All posts in Brian Zahnd

  • Twenty-Two Days

    Version 2

    Fourteen years ago I began a journey of faith that led me beyond paper-thin pop Christianity, cheap certitude, and nationalistic civil religion. That’s when the water became wine! In a few days we’ll be announcing a Water To Wine gathering here at Word of Life in St. Joseph in June. But today I thought I would share the first chapter of Water To Wine — the story of my deep discontent and the 22 day fast that began the pivotal year of 2004. (The photo is me in Beit She’an, Israel in November of 2003, shortly before the fast.) -BZ

    Twenty-Two Days

    “No one who has ever tasted fine aged wine prefers unaged wine.”
    —Jesus

    “The only wines that actually speak to our whole lives are authentic wines. Confected wines are not designed for human beings; they are designed for ‘consumers.’ Which do you want to be?”
    —Terry Theise

    “When we are crushed like grapes, we cannot think of the wine we will become.”
    —Henri J.M. Nouwen

    I was halfway to ninety — midway through life — and I had reached a full-blown crisis.

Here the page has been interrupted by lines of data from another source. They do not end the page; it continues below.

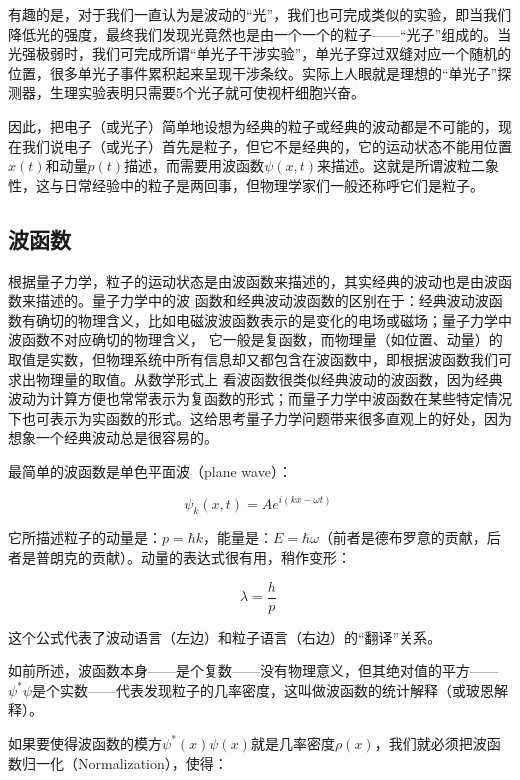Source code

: 有趣的是，对于我们一直认为是波动的“光”，我们也可完成类似的实验，即当我们降低光的强度，最终我们发现光竟然也是由一个一个的粒子——“光子”组成的。当光强极弱时，我们可完成所谓“单光子干涉实验”，单光子穿过双缝对应一个随机的位置，很多单光子事件累积起来呈现干涉条纹。实际上人眼就是理想的“单光子”探测器，生理实验表明只需要5个光子就可使视杆细胞兴奋。

因此，把电子（或光子）简单地设想为经典的粒子或经典的波动都是不可能的，现在我们说电子（或光子）首先是粒子，但它不是经典的，它的运动状态不能用位置$x(t)$和动量$p(t)$描述，而需要用波函数$\psi(x,t)$来描述。这就是所谓波粒二象性，这与日常经验中的粒子是两回事，但物理学家们一般还称呼它们是粒子。

\subsection{波函数}

根据量子力学，粒子的运动状态是由波函数来描述的，其实经典的波动也是由波函数来描述的。量子力学中的波
函数和经典波动波函数的区别在于：经典波动波函数有确切的物理含义，比如电磁波波函数表示的是变化的电场或磁场；量子力学中波函数不对应确切的物理含义，
它一般是复函数，而物理量（如位置、动量）的取值是实数，但物理系统中所有信息却又都包含在波函数中，即根据波函数我们可求出物理量的取值。从数学形式上
看波函数很类似经典波动的波函数，因为经典波动为计算方便也常常表示为复函数的形式；而量子力学中波函数在某些特定情况下也可表示为实函数的形式。这给思考量子力学问题带来很多直观上的好处，因为想象一个经典波动总是很容易的。

最简单的波函数是单色平面波（plane wave）：

\begin{equation}
\psi_k (x, t) = A e^{i(kx -\omega t)}~
\end{equation}

它所描述粒子的动量是：$p = \hbar k$，能量是：$E = \hbar
\omega$（前者是德布罗意的贡献，后者是普朗克的贡献）。动量的表达式很有用，稍作变形：

\begin{equation}
\lambda = \frac{h}{p}~
\end{equation}

这个公式代表了波动语言（左边）和粒子语言（右边）的“翻译”关系。

如前所述，波函数本身——是个复数——没有物理意义，但其绝对值的平方——$\psi^* \psi $是个实数——代表发现粒子的几率密度，这叫做波函数的统计解释（或玻恩解释）。

如果要使得波函数的模方$\psi^*(x) \psi(x)$就是几率密度$\rho(x)$，我们就必须把波函数归一化（Normalization），使得：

Call it a garden-variety mid-life crisis if you want, but it was something more. You might say it was a theological crisis, though that makes it sound too cerebral. The unease I felt came from a deeper place than a mental file labeled “theology.” To borrow some King James style language, my soul was disquieted within me. It was like I was singing over and over the U2 song:

    I have climbed the highest mountains
    I have run through the fields
    Only to be with you
    But I still haven’t found
    What I’m looking for
    —U2, “I Still Haven’t Found What I’m Looking For”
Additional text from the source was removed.